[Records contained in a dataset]

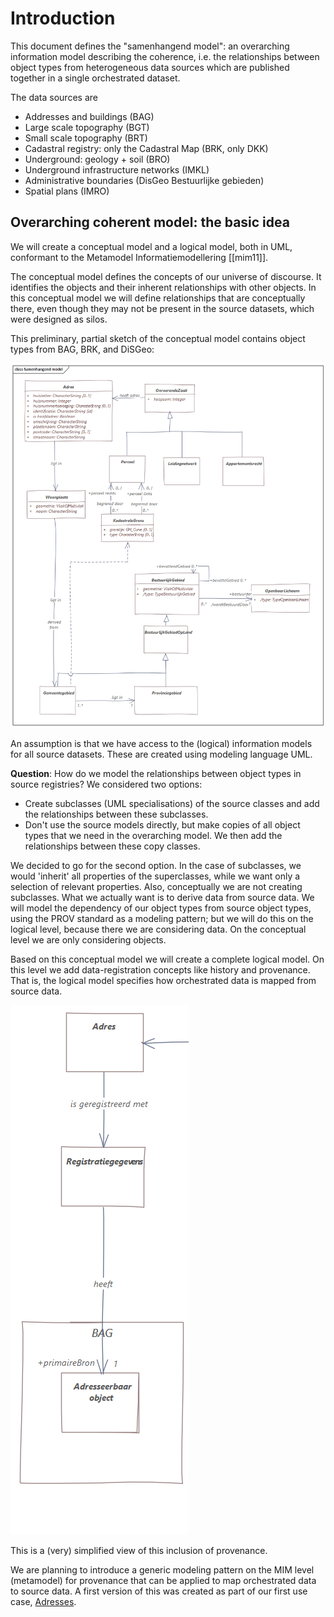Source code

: # Introduction

This document defines the "samenhangend model": an overarching information model describing the coherence, i.e. the relationships between object types from heterogeneous data sources which are published together in a single orchestrated dataset. 

The data sources are 
- Addresses and buildings (BAG) 
- Large scale topography (BGT)
- Small scale topography (BRT)
- Cadastral registry: only the Cadastral Map (BRK, only DKK)
- Underground: geology + soil (BRO)
- Underground infrastructure networks (IMKL)
- Administrative boundaries (DisGeo Bestuurlijke gebieden)
- Spatial plans (IMRO)

## Overarching coherent model: the basic idea

We will create a conceptual model and a logical model, both in UML, conformant to the Metamodel Informatiemodellering [[mim11]]. 

The conceptual model defines the concepts of our universe of discourse. It identifies the objects and their inherent relationships with other objects. In this conceptual model we will define relationships that are conceptually there, even though they may not be present in the source datasets, which were designed as silos.

This preliminary, partial sketch of the conceptual model contains object types from BAG, BRK, and DiSGeo: 

![Overview of the conceptual model](./media/sm2.png)

An assumption is that we have access to the (logical) information models for all source datasets. These are created using modeling language UML. 

**Question**: How do we model the relationships between object types in source registries? We considered two options:  
- Create subclasses (UML specialisations) of the source classes and add the relationships between these subclasses. 
- Don't use the source models directly, but make copies of all object types that we need in the overarching model. We then add the relationships between these copy classes. 

We decided to go for the second option. In the case of subclasses, we would 'inherit' all properties of the superclasses, while we want only a selection of relevant properties. Also, conceptually we are not creating subclasses. What we actually want is to derive data from source data. We will model the dependency of our object types from source object types, using the PROV standard as a modeling pattern; but we will do this on the logical level, because there we are considering data. On the conceptual level we are only considering objects. 

Based on this conceptual model we will create a complete logical model. On this level we add data-registration concepts like history and provenance. That is, the logical model specifies how orchestrated data is mapped from source data. 

![logical objecttype including provenance](./media/sm.png)

This is a (very) simplified view of this inclusion of provenance. 

We are planning to introduce a generic modeling pattern on the MIM level (metamodel) for provenance that can be applied to map orchestrated data to source data. A first version of this was created as part of our first use case, [Adresses](https://geonovum.github.io/WaU-UC1/#EAID_18371C99_5129_4c39_8E20_83CED8FF19B9).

• [Instructions to follow] Scan the entries above for the word "models". Report the lines that hold it.

• [Task answer]
An assumption is that we have access to the (logical) information models for all source datasets. These are created using modeling language UML. 
- Don't use the source models directly, but make copies of all object types that we need in the overarching model. We then add the relationships between these copy classes. 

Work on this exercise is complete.